The special bit about Pulp Fiction is that whenever there's a wow moment, there isn't much notice for the audience to prepare. Stories interconnect seamlessly and it takes a while to tie some of those loose ends in your head. This is a film that improves with every repeat viewing because there's something in it that makes you fall in love with it every time you watch it. Clearly, this is a Tarantino special. It is his unhindered vision that makes it such a special film. If there's one part that I didn't enjoy much in the movie, it is Marsellus Wallace (Ving Rhames) ending part. Watching it even today doesn't arrest my attention. T

Oddly though, this isn't my favorite Tarantino flick and yet it is one I have seen most number of times. I guess it goes back to the spunk-quotient of this film. I love the drooly pace at which things proceed and then suddenly explode. It is something Tarantino has now made his trademark in his other films. But this is where it all began and this is special indeed.

Rating: 7.9/10

Wednesday, November 16, 2011

#238: Cinema16 European Short Films (U.S Version DVD)

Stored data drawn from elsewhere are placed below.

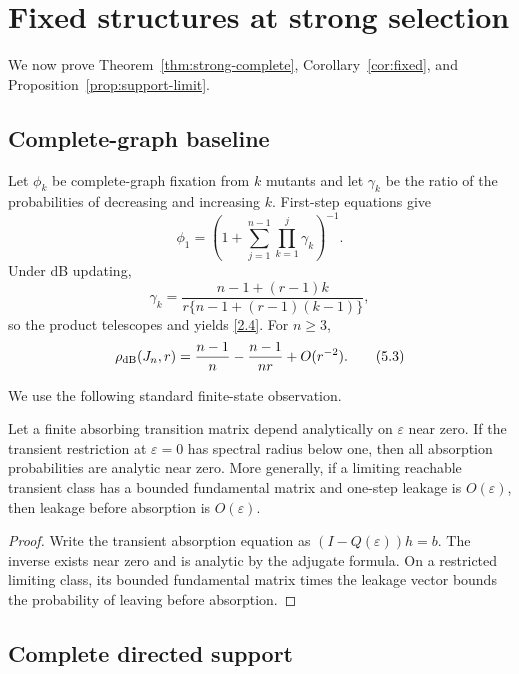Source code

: \section{Fixed structures at strong selection}\label{sec:strong}

We now prove Theorem~\ref{thm:strong-complete},
Corollary~\ref{cor:fixed}, and Proposition~\ref{prop:support-limit}.

\subsection{Complete-graph baseline}

Let $\phi_k$ be complete-graph fixation from $k$ mutants and let
$\gamma_k$ be the ratio of the probabilities of decreasing and increasing
$k$.  First-step equations give
\[
 \phi_1=\left(1+\sum_{j=1}^{n-1}\prod_{k=1}^j\gamma_k\right)^{-1}.
                                                                    \tag{5.1}\label{5.1}
\]
Under dB updating,
\[
 \gamma_k=\frac{n-1+(r-1)k}{r\{n-1+(r-1)(k-1)\}},                 \tag{5.2}\label{5.2}
\]
so the product telescopes and yields \eqref{2.4}.  For $n\ge3$,
\[
 \rho_{\dB}(J_n,r)=\frac{n-1}{n}-\frac{n-1}{nr}+O(r^{-2}).       \tag{5.3}\label{5.3}
\]

We use the following standard finite-state observation.

\begin{lemma}\label{lem:finite-perturb}
Let a finite absorbing transition matrix depend analytically on
$\varepsilon$ near zero.  If the transient restriction at $\varepsilon=0$
has spectral radius below one, then all absorption probabilities are analytic
near zero.  More generally, if a limiting reachable transient class has a
bounded fundamental matrix and one-step leakage is $O(\varepsilon)$, then
leakage before absorption is $O(\varepsilon)$.
\end{lemma}

\begin{proof}
Write the transient absorption equation as $(I-Q(\varepsilon))h=b$.  The
inverse exists near zero and is analytic by the adjugate formula.  On a
restricted limiting class, its bounded fundamental matrix times the leakage
vector bounds the probability of leaving before absorption.
\end{proof}

\subsection{Complete directed support}

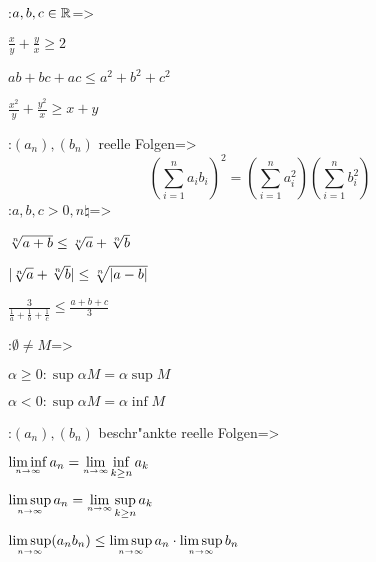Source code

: 
\theorem:$a,b,c\in\mathbb R$=>{
  \begin{stmts}
    \item $\frac x y+\frac y x\ge 2$
    \item $ab+bc+ac \le a^2+b^2+c^2$
    \item $\frac {x^2} y+\frac {y^2}x \ge x+y$
    \end{stmts}
  }
\theorem:$(a_n),(b_n)$ reelle Folgen=>{
  \[\left(\sum_{i=1}^n a_i b_i \right)^2=
    \left(\sum_{i=1}^n a_i^2 \right)
    \left(\sum_{i=1}^n b_i^2 \right)
    \]
  }
\theorem:$a,b,c>0,n\natural$=>{
  \begin{stmts}
    \item $\root n \of{a+b} \le \root n\of a+\root n \of b$
    \item $|\root n\of a+\root n \of b|\le \root n \of {|a-b|}$
    \item $\frac 3 {\frac 1 a+\frac 1 b+\frac 1 c}\le \frac {a+b+c} 3$
    \end{stmts}
  }
\theorem:$\emptyset\ne M$=>{
  \begin{stmts}
    \item $\alpha\ge 0: \sup \alpha M=\alpha\sup M$ 
    \item $\alpha<0: \sup \alpha M=\alpha\inf M$
    \end{stmts}
  }
\theorem:$(a_n),(b_n)$ beschr"ankte reelle Folgen=>{
  \begin{stmts}
    \item $\liminfn a_n=\limn\inf\limits_{k\ge n} a_k$ 
    \item $\limsupn a_n=\limn\sup\limits_{k\ge n} a_k$ 
    \item $\limsupn (a_n b_n)\le\limsupn a_n\cdot\limsupn b_n$ 
    \end{stmts}
  }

Like a lot of good things, I came across Cinema16 by a stroke of luck in a DVD parlor. In the section that hosted world films at Clixflix, my regular DVD joint, the cover of this DVD was jutting out among a pile. My first instinct was to push that back right in the slot but that something which clicks sometimes in your head with respect to a DVD clicked and I found myself holding the DVD cover in my hand. And I am mentioning a few names that I came across on the cover: Christopher Nolan, Lars Von Trier, Jon Svankmayer.. And mind you these were 'some' of the names. The decision was easy by now and by the time I returned the DVD, I had already googled all the versions of Cinema16 available online.

Cinema16 is an excellent collection of short films from the world over and to my knowledge at least 4 other such DVD's exist. Film as a medium, as the gurus tell us only need a beginning, middle and end and the duration of a particular film in that sense is secondary. Cinema16 fundamentally plays on that basic premise and offers a colorful canvas of 16 short films ranging from anywhere between a minute and a half to fifteen minutes. The publishers have got their collection spot-on with almost every film guaranteed to leave you with a 'wow'. It was hard to pick out a stand-out film because while some impressed because of their technical audacity, (you have to watch Copy Shop to know where the word audacity is coming from), some simply because of their storytelling (Election Night). Some because of the format (Wasp) and others simply because of the imagination of the filmmaker (The Man without The Head).

I never got to pick up another Cinema16 DVD because my regular joint didn't have the other DVDs in the series. For me, it represents the joy of cinema in its rawest form. And the fact it has some heavyweight names sitting on the DVD cover, doesn't hurt one bit. This is one DVD series that I am hunting for to add in my collection. What more can I say !

Rating: 8.4/10

Monday, November 14, 2011

#237: Golmaal

Laugh-a-minute: the phrase should be listed in the thesaurus with name of Golmaal (1979) for nothing since or after has been funnier in Bollywood.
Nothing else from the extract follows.